Re: THEORY: OT Syntax (Was: Re: THEORY: phonemes and Optimality Theory tutorial)
| From: | John Cowan <cowan@...> |
|---|
| Date: | Saturday, November 18, 2000, 22:50 |
|---|
On Sat, 18 Nov 2000, Yoon Ha Lee wrote:
> <wry g> From what I can tell the history of mathematics is filled with
> examples of speculations and ideas that did indeed turn out to be
> "rubbish."
What's bizarre is that that whole structure of infinitesimals which
Cauchy & Co. so rightly discarded for epsilon-delta arguments can
be restored to intellectual respectability by employing nonstandard
numbers. ("Nonstandard number" is a technical term here, folks, like
"imaginary number" -- don't run away with it.)
Wouldn't it be cool if there was a finite proof for G? Nobody actually
knows if it's true -- but if it were, nonstandard numbers would be
*hard-wired* into number theory, willy-nilly.

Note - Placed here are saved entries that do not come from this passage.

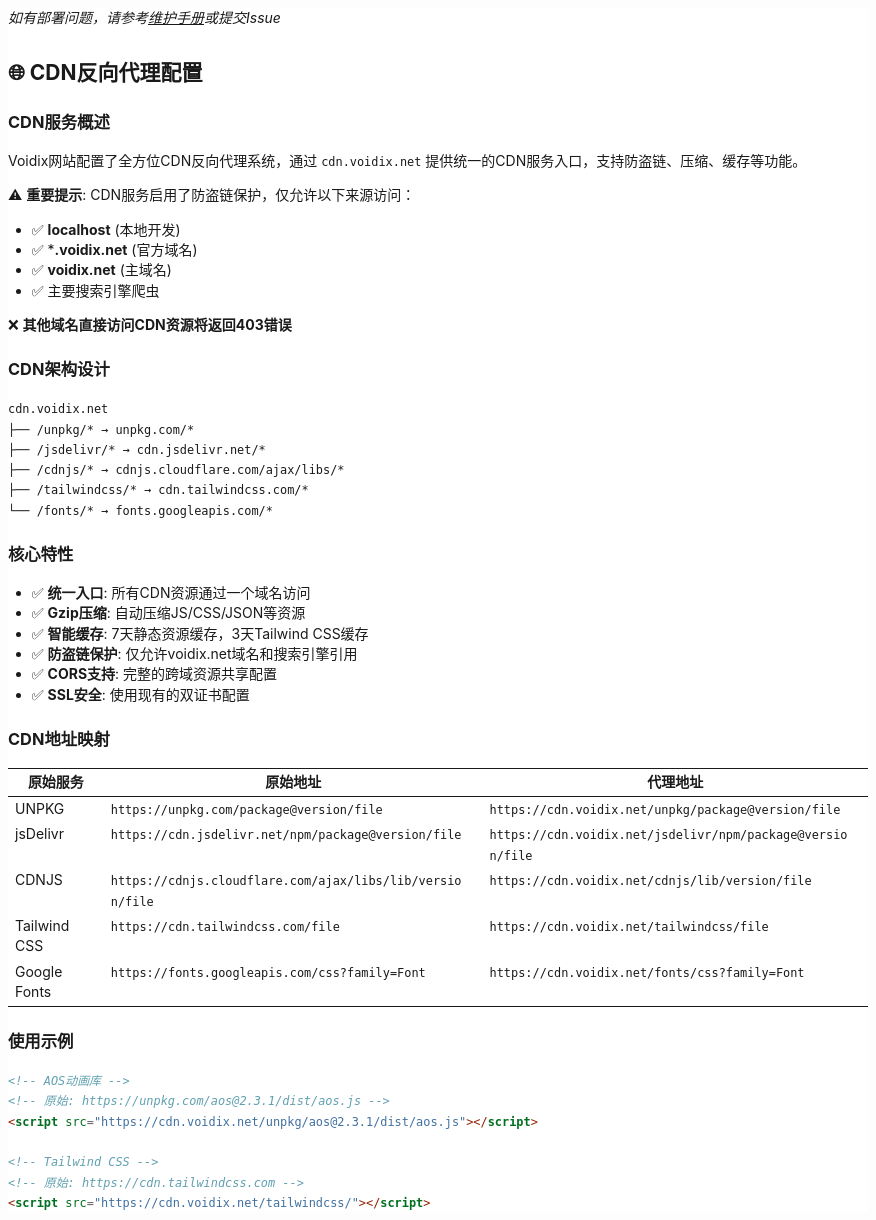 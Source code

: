 
*如有部署问题，请参考[维护手册](MAINTENANCE.md)或提交Issue*

## 🌐 CDN反向代理配置

### CDN服务概述

Voidix网站配置了全方位CDN反向代理系统，通过 `cdn.voidix.net` 提供统一的CDN服务入口，支持防盗链、压缩、缓存等功能。

⚠️ **重要提示**: CDN服务启用了防盗链保护，仅允许以下来源访问：
- ✅ **localhost** (本地开发)
- ✅ ***.voidix.net** (官方域名)
- ✅ **voidix.net** (主域名)
- ✅ 主要搜索引擎爬虫

❌ **其他域名直接访问CDN资源将返回403错误**

### CDN架构设计

```
cdn.voidix.net
├── /unpkg/* → unpkg.com/*
├── /jsdelivr/* → cdn.jsdelivr.net/*
├── /cdnjs/* → cdnjs.cloudflare.com/ajax/libs/*
├── /tailwindcss/* → cdn.tailwindcss.com/*
└── /fonts/* → fonts.googleapis.com/*
```

### 核心特性
- ✅ **统一入口**: 所有CDN资源通过一个域名访问
- ✅ **Gzip压缩**: 自动压缩JS/CSS/JSON等资源
- ✅ **智能缓存**: 7天静态资源缓存，3天Tailwind CSS缓存
- ✅ **防盗链保护**: 仅允许voidix.net域名和搜索引擎引用
- ✅ **CORS支持**: 完整的跨域资源共享配置
- ✅ **SSL安全**: 使用现有的双证书配置

### CDN地址映射

| 原始服务 | 原始地址 | 代理地址 |
|---------|---------|---------|
| UNPKG | `https://unpkg.com/package@version/file` | `https://cdn.voidix.net/unpkg/package@version/file` |
| jsDelivr | `https://cdn.jsdelivr.net/npm/package@version/file` | `https://cdn.voidix.net/jsdelivr/npm/package@version/file` |
| CDNJS | `https://cdnjs.cloudflare.com/ajax/libs/lib/version/file` | `https://cdn.voidix.net/cdnjs/lib/version/file` |
| Tailwind CSS | `https://cdn.tailwindcss.com/file` | `https://cdn.voidix.net/tailwindcss/file` |
| Google Fonts | `https://fonts.googleapis.com/css?family=Font` | `https://cdn.voidix.net/fonts/css?family=Font` |

### 使用示例

```html
<!-- AOS动画库 -->
<!-- 原始: https://unpkg.com/aos@2.3.1/dist/aos.js -->
<script src="https://cdn.voidix.net/unpkg/aos@2.3.1/dist/aos.js"></script>

<!-- Tailwind CSS -->
<!-- 原始: https://cdn.tailwindcss.com -->
<script src="https://cdn.voidix.net/tailwindcss/"></script>
```
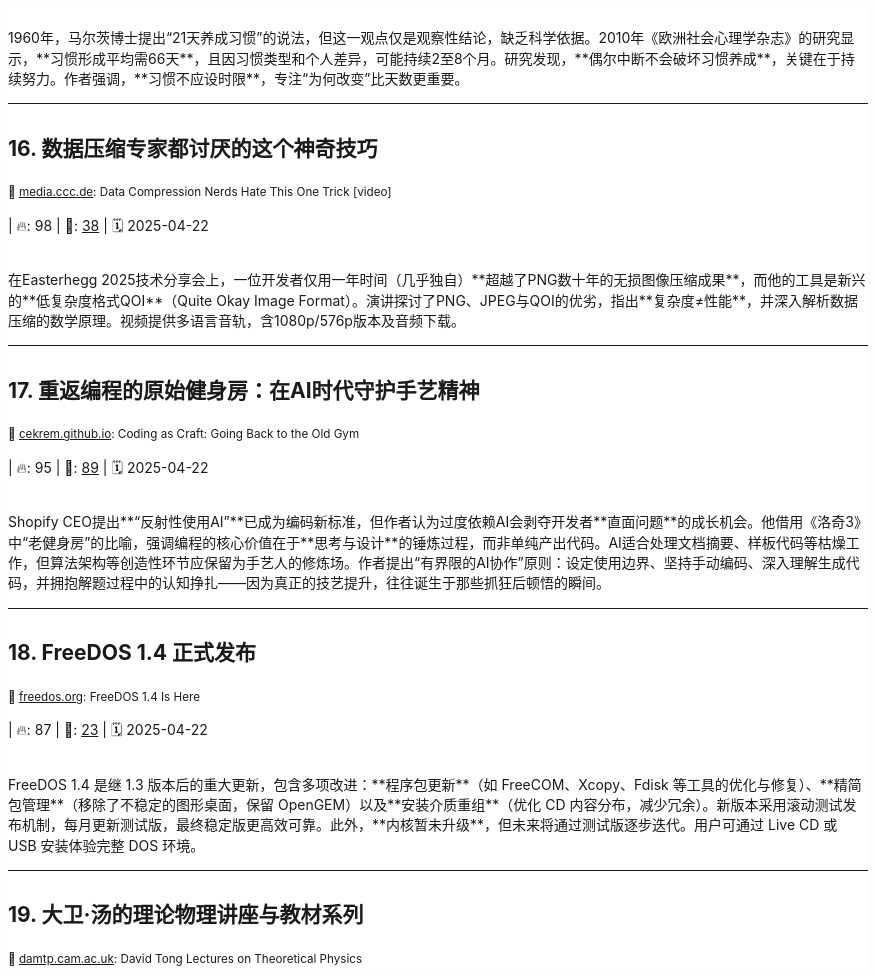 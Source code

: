 <br />
1960年，马尔茨博士提出“21天养成习惯”的说法，但这一观点仅是观察性结论，缺乏科学依据。2010年《欧洲社会心理学杂志》的研究显示，**习惯形成平均需66天**，且因习惯类型和个人差异，可能持续2至8个月。研究发现，**偶尔中断不会破坏习惯养成**，关键在于持续努力。作者强调，**习惯不应设时限**，专注“为何改变”比天数更重要。

---

## <a name="16"></a>16. 数据压缩专家都讨厌的这个神奇技巧 
<small>🔗 [media.ccc.de](https://media.ccc.de/v/eh22-8-more-than-just-quite-ok-data-compression-nerds-hate-this-one-trick): Data Compression Nerds Hate This One Trick [video]</small>


| 🔥: 98 \| 💬: [38](https://news.ycombinator.com/item?id=43760099) \| 🗓️ 2025-04-22


<br />
在Easterhegg 2025技术分享会上，一位开发者仅用一年时间（几乎独自）**超越了PNG数十年的无损图像压缩成果**，而他的工具是新兴的**低复杂度格式QOI**（Quite Okay Image Format）。演讲探讨了PNG、JPEG与QOI的优劣，指出**复杂度≠性能**，并深入解析数据压缩的数学原理。视频提供多语言音轨，含1080p/576p版本及音频下载。

---

## <a name="17"></a>17. 重返编程的原始健身房：在AI时代守护手艺精神 
<small>🔗 [cekrem.github.io](https://cekrem.github.io/posts/coding-as-craft-going-back-to-the-old-gym/): Coding as Craft: Going Back to the Old Gym</small>


| 🔥: 95 \| 💬: [89](https://news.ycombinator.com/item?id=43760723) \| 🗓️ 2025-04-22


<br />
Shopify CEO提出**“反射性使用AI”**已成为编码新标准，但作者认为过度依赖AI会剥夺开发者**直面问题**的成长机会。他借用《洛奇3》中“老健身房”的比喻，强调编程的核心价值在于**思考与设计**的锤炼过程，而非单纯产出代码。AI适合处理文档摘要、样板代码等枯燥工作，但算法架构等创造性环节应保留为手艺人的修炼场。作者提出“有界限的AI协作”原则：设定使用边界、坚持手动编码、深入理解生成代码，并拥抱解题过程中的认知挣扎——因为真正的技艺提升，往往诞生于那些抓狂后顿悟的瞬间。

---

## <a name="18"></a>18. FreeDOS 1.4 正式发布 
<small>🔗 [freedos.org](https://www.freedos.org/download/announce.html): FreeDOS 1.4 Is Here</small>


| 🔥: 87 \| 💬: [23](https://news.ycombinator.com/item?id=43760485) \| 🗓️ 2025-04-22


<br />
FreeDOS 1.4 是继 1.3 版本后的重大更新，包含多项改进：**程序包更新**（如 FreeCOM、Xcopy、Fdisk 等工具的优化与修复）、**精简包管理**（移除了不稳定的图形桌面，保留 OpenGEM）以及**安装介质重组**（优化 CD 内容分布，减少冗余）。新版本采用滚动测试发布机制，每月更新测试版，最终稳定版更高效可靠。此外，**内核暂未升级**，但未来将通过测试版逐步迭代。用户可通过 Live CD 或 USB 安装体验完整 DOS 环境。

---

## <a name="19"></a>19. 大卫·汤的理论物理讲座与教材系列 
<small>🔗 [damtp.cam.ac.uk](https://www.damtp.cam.ac.uk/user/tong/books.html): David Tong Lectures on Theoretical Physics</small>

> Theoretical math involves a lot more intuition and guesswork
> than I realized when I was in high school, when math was just something
> given to the world etched into a bunch of stone tablets (or such was my
> impression). Conjectures and proofs rise and fall as new generations of
> scholars find new ways of thinking.
"Mathematics is perhaps the only science in which foundational work can
be replaced at will." --I forget who
> "Proof" in math can be pretty darn ephemeral sometimes!
"Almost all proofs have bugs, but almost all theorems are true."
--A math/CS friend of mine
> To my knowledge calculus stayed around 'cause it worked, and because
> later mathematicians were able to find a much more solid theoretical
> foundation for it.
Just so.
--
John Cowan cowan@ccil.org
One art/there is/no less/no more/All things/to do/with sparks/galore
--Douglas Hofstadter